He must become greater. I must become less.
These words are words from John the Baptist himself. A man who had a thriving ministry paving the way for the Messiah.
He had his own disciples that followed him, learning from him. Hanging on is every word.
He was known. He was somebody. He was something else.
Then Jesus arrived. The Messiah. And he began baptizing.
John’s disciples went to him and said “Rabbi, the man you met on the other side of the Jordan River, the one you identified as the Messiah, is also baptizing people. And everybody is going to him instead of coming to us.” John replied, “No one can receive anything unless God gives it from heaven. You yourselves know how plainly I told you, ‘I am not the Messiah. I am only here to prepare the way for him.’
(John 3: 26 – 28 NLT)
This man did not seek his own fame, but sought to make known the name of Jesus. Sought to make much of Jesus. Sought, in doing so, to make himself and his own fame fall to the wayside.
I love this passage and train of thought, because it reminds me that nothing is about me, it all comes down to him.

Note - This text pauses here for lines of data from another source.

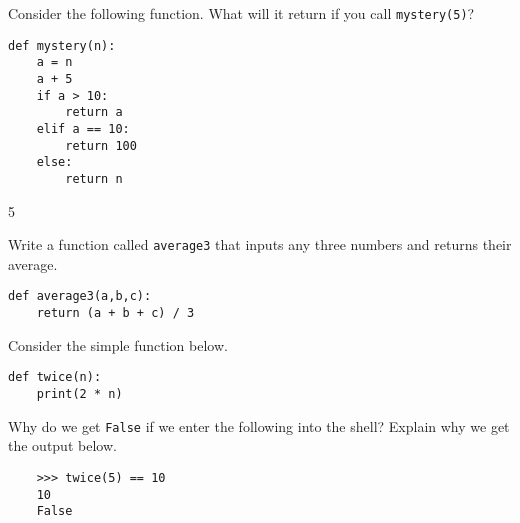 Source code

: \documentclass[12pt,answers]{exam}
\begin{document}
\begin{questions}

\newpage
\question Consider the following function.  What will it return if you call \lstinline{mystery(5)}?

\begin{lstlisting}
def mystery(n):
    a = n 
    a + 5
    if a > 10:
        return a
    elif a == 10:
        return 100
    else:
        return n
\end{lstlisting}
\begin{solution}
5
\end{solution}

\question Write a function called \lstinline{average3} that inputs any three numbers and returns their average.  
\begin{solution}
\begin{lstlisting}
def average3(a,b,c):
    return (a + b + c) / 3
\end{lstlisting}
\end{solution}
\vfill

\question Consider the simple function below.

\begin{lstlisting}
def twice(n):
    print(2 * n)
\end{lstlisting}

Why do we get \lstinline{False} if we enter the following into the shell? Explain why we get the output below. 

\begin{verbatim}
    >>> twice(5) == 10
    10
    False
\end{verbatim}


\end{questions}
\end{document}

He’s the one I follow. He’s the one who gives meaning to my days and teaches me the best way to live. He’s the one who chased after me when I was far away from him. He’s the one who gave me the choice to turn from my wicked, sinful desires and to seek after something better (him). He’s the one that forgives my wretched sin and makes me right with God. It’s all him.
Here in the United States, it’s very easy to make it all about me. Too easy. Sickeningly easy. But to make much of Jesus? That’s hard. It goes against my nature. Because I love to be seen, praised, honored, glorified. But that’s an empty, hollow path. No good comes from the elevation of myself. Only good comes from the elevation of Jesus Christ.
May I be like John. May we be like John. Faithfully serving our God and paving the way for his name to be known, while we humbly, happily, fall to the wayside.